Rendered images with source text
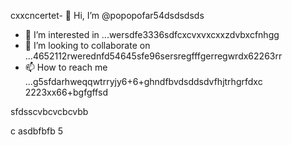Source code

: cxxcncertet- 👋 Hi, I’m @popopofar54dsdsdsds
- 👀 I’m interested in ...wersdfe3336sdfcxcvxvxcxxzdvbxcfnhgg
- 💞️ I’m looking to collaborate on ...4652112rwerednfd54645sfe96sersregfffgerregwrdx62263rr
- 📫 How to reach me ...g5sfdarhweqqwtrryjy6+6+ghndfbvdsddsdvfhjtrhgrfdxc
2223xx66+bgfgffsd
<!---vxcvchghndsfffmbv
popopofar/popopofar is a ✨ special ✨ repository because its `README.md` (this file) appears on your GitHub profile.ggfbf cvcxcxcxk
You can click the Preview link to take a look at your changes.sdfdfs
--->sfdsscvbcvcbcvbb
c
asdbfbfb
5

### ASSIGNMENT
Transcribe all lines above exactly, skipping pictures.

### ANSWER SPACE
Source code

: cxxcncertet- 👋 Hi, I’m @popopofar54dsdsdsds
- 👀 I’m interested in ...wersdfe3336sdfcxcvxvxcxxzdvbxcfnhgg
- 💞️ I’m looking to collaborate on ...4652112rwerednfd54645sfe96sersregfffgerregwrdx62263rr
- 📫 How to reach me ...g5sfdarhweqqwtrryjy6+6+ghndfbvdsddsdvfhjtrhgrfdxc
2223xx66+bgfgffsd
<!---vxcvchghndsfffmbv
popopofar/popopofar is a ✨ special ✨ repository because its `README.md` (this file) appears on your GitHub profile.ggfbf cvcxcxcxk
You can click the Preview link to take a look at your changes.sdfdfs
--->sfdsscvbcvcbcvbb
c
asdbfbfb
5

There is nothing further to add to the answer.